§ Goal of the exercise
Look through the lines below for the word "如果所有项目的flex", and copy every line that has it.

Data excerpts:
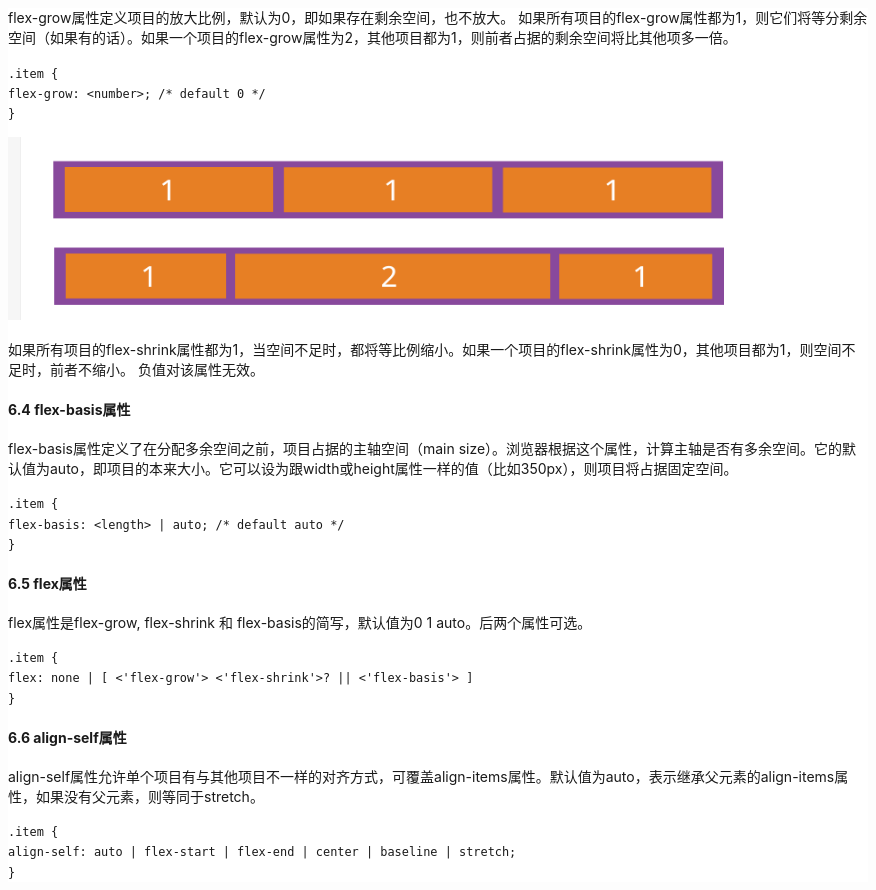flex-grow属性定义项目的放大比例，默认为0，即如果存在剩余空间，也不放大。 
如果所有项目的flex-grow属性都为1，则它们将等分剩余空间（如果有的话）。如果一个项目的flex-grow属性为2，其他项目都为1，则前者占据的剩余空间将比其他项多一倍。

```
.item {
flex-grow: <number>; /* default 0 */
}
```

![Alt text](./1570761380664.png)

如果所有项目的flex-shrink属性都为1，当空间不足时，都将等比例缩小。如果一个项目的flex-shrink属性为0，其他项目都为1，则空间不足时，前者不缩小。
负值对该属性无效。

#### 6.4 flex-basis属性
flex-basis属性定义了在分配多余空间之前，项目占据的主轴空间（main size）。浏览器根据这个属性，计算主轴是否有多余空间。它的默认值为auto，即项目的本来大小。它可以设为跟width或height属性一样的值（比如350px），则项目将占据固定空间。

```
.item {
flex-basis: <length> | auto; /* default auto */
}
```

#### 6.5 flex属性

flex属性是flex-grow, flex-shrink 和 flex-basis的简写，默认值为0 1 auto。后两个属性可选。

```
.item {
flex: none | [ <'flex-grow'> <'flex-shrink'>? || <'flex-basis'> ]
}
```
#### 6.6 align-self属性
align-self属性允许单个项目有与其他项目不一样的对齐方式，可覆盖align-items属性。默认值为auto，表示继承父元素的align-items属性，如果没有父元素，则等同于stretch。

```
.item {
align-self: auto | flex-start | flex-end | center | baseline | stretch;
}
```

§ Exercise response
如果所有项目的flex-grow属性都为1，则它们将等分剩余空间（如果有的话）。如果一个项目的flex-grow属性为2，其他项目都为1，则前者占据的剩余空间将比其他项多一倍。
如果所有项目的flex-shrink属性都为1，当空间不足时，都将等比例缩小。如果一个项目的flex-shrink属性为0，其他项目都为1，则空间不足时，前者不缩小。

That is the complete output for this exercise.